I was able to special order this Veal Belly at Stewart's Meats in Yelm WA. It cost $140.00 bucks for this delectable piece of heaven. If you add in the Gas and toll I am sure it's closer to $160.00 bucks for this hunk of meat but it's all worth it. I will be able to make a Veal-Cetta, Veal Pastrami and a Veal Stock from this belly.
First time working with Veal plate. Very easy and pliable to work with.
Here is a picture of both sides of the Veal. It still has to be broken down.
Some great pics of meat being broken down.
Section of bones.
Bones, bones and bones!!! Breaking everything down for a Veal Stock.
Lots of scraps for my stock.
My scraps all sealed up for future use.
This section will be used for my Veal Navel Pastrami.
This section will be used for the Veal-Cetta.
This is an interesting recipe and one I have been working on for some time. In this version I decreased the salt from 3.56% to 2.7% and increased the cloves from .20% to .25%.
I am hoping these adjustments will be a grand slam. I combined the salt and Cure#1 and rubbed it into the meat thoroughly getting into every nook and cranny.
I took the whole spices and herbs, (Bay leaf, Grains of Paradise, Coriander, Juniper berries, Whole cloves and mustard seeds) and placed them in a dry pan and applied a little heat to them to bring out their essential oil. I then grounded them up in a spice grinder.
I combined the the ground up spices with the remaining ingredients and applied them to both sides of the meat thoroughly.

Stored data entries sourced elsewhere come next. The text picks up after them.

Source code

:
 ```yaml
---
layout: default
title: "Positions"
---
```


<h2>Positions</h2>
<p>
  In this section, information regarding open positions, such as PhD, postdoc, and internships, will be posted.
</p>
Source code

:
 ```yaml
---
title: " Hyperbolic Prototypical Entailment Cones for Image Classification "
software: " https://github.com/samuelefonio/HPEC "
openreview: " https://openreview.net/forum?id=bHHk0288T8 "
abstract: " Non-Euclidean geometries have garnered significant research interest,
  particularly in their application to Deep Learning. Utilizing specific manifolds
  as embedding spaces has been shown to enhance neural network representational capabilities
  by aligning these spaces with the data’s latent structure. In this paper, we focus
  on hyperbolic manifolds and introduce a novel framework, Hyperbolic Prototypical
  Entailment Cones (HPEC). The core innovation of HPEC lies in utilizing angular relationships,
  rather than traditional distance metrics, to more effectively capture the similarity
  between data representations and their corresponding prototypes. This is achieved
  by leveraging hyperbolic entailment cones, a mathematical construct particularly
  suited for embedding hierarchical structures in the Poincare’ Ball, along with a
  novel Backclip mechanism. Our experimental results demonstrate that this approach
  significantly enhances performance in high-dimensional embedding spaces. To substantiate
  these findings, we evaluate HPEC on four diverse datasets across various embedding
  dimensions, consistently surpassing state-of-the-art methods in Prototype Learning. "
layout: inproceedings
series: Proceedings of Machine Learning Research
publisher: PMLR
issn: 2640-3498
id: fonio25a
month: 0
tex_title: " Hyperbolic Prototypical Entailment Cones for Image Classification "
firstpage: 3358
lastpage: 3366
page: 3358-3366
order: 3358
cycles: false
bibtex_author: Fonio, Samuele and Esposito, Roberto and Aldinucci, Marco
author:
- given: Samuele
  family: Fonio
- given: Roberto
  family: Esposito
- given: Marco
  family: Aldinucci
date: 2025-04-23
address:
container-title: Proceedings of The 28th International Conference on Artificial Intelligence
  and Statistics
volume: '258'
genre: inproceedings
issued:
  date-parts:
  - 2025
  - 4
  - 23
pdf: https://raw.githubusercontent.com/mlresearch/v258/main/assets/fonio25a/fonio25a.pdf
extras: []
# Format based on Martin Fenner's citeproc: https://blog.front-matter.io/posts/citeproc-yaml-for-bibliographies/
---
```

The Temp out side was about 65 degrees. I used Apple pellets and the A-MAXE-N-PELLET-SMOKER. I filled the water reservoir up with a bucket of ice and water. I used old fashion charcoal and apple wood to smoke the meat and of course using my Smokey Mountain Cooker makes it easy. The temp fluctuated between 175-200 degrees. I cold smoked for 2 1/2 hours and hot smoked for 3 hours.

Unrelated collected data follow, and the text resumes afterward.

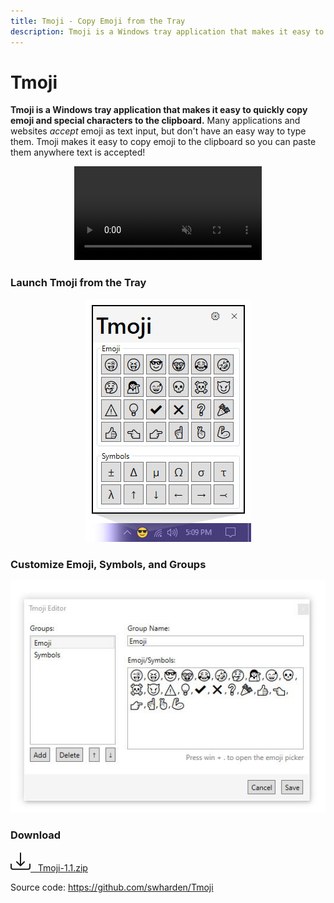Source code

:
 ```yaml
---
title: Tmoji - Copy Emoji from the Tray
description: Tmoji is a Windows tray application that makes it easy to quickly copy emoji and special characters to the clipboard.
---
```

# Tmoji

**Tmoji is a Windows tray application that makes it easy to quickly copy emoji and special characters to the clipboard.** Many applications and websites _accept_ emoji as text input, but don't have an easy way to type them. Tmoji makes it easy to copy emoji to the clipboard so you can paste them anywhere text is accepted!

<div align="center">
    <video loop="true" autoplay="autoplay" muted>
        <source src="tmoji-demo.mp4" type="video/mp4">
        Your browser does not support the video tag.
    </video>
</div>

### Launch Tmoji from the Tray

<div align="center">
<img src="tmoji-screenshot.jpg">
</div>

### Customize Emoji, Symbols, and Groups

<div align="center">
<img src="tmoji-editor.jpg">
</div>

### Download

<div class="text-center m-5">
    <a class="btn btn-primary btn-lg" href="downloads/Tmoji-1.1.zip">
        <svg xmlns="http://www.w3.org/2000/svg" width="32" height="32" fill="currentColor" class="bi bi-download" viewBox="0 0 16 16">
        <path d="M.5 9.9a.5.5 0 0 1 .5.5v2.5a1 1 0 0 0 1 1h12a1 1 0 0 0 1-1v-2.5a.5.5 0 0 1 1 0v2.5a2 2 0 0 1-2 2H2a2 2 0 0 1-2-2v-2.5a.5.5 0 0 1 .5-.5z"></path>
        <path d="M7.646 11.854a.5.5 0 0 0 .708 0l3-3a.5.5 0 0 0-.708-.708L8.5 10.293V1.5a.5.5 0 0 0-1 0v8.793L5.354 8.146a.5.5 0 1 0-.708.708l3 3z"></path>
        </svg> 
        &nbsp;
        Tmoji-1.1.zip
    </a>
</div>

Source code: https://github.com/swharden/Tmoji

All cooked and ready for a 24 hour Sous-vide.
Sitting in the water bath. After the 24 hour water bath I will chill it down in a ice water immersion. It will sit in the refrigerator over night. I will than give it a light coating of Rub and hot smoke at a very temp to create a great bark.
Ok, all done smoking. Ready for the steam bath.
Of course I am using a commercial steamer. It will be done when a knife can pierce through the meat easily.
All done. A thing of beauty.
Final thoughts are on bottom of page. Perfection all the way!!
This is the fattier section of the plate Pastrami. Amazing!!!!
Final thoughts: One word AMAZING!! One of the most tasty pastrami's I have ever made. I will not change a thing. Every step was perfect!!! The texture, the taste was to die for. Flavors not too pronounced or muted by the long Sous-vide process. The salt content this time was perfect. As you recall I reduced it a bit.
To recap all the steps to pull this off:
- Buy Veal Plate
- Prepare Belly and get spices and herbs in order.
- Vacuum Seal and cure
- Fold and shape into desired shape
- 36 hour rest in cooler
- Apply Spices and sugar and Cold Smoke for 2-3 hours
- Semi-Hot-Smoke at about 150-170 degrees for a couple of hours
- Sous-Vide at 149 degrees for 24 hours.
- Ice bath for 3 hours
- Refrigerate at least 24 hours
- Apply another thin
- Semi-Hot-Smoke to create a better bark.
- Steam until tender
- Slice thin
- Eat until content
Opinions- Now having made Pastrami over a dozen times using plate, duck, and brisket I have become somewhat of an aficionado on the subject. Having brined and dry cured many pastrami's I would have to say my preference is dry curing. It produces a better flavor transfer and you have better control over salt percentages.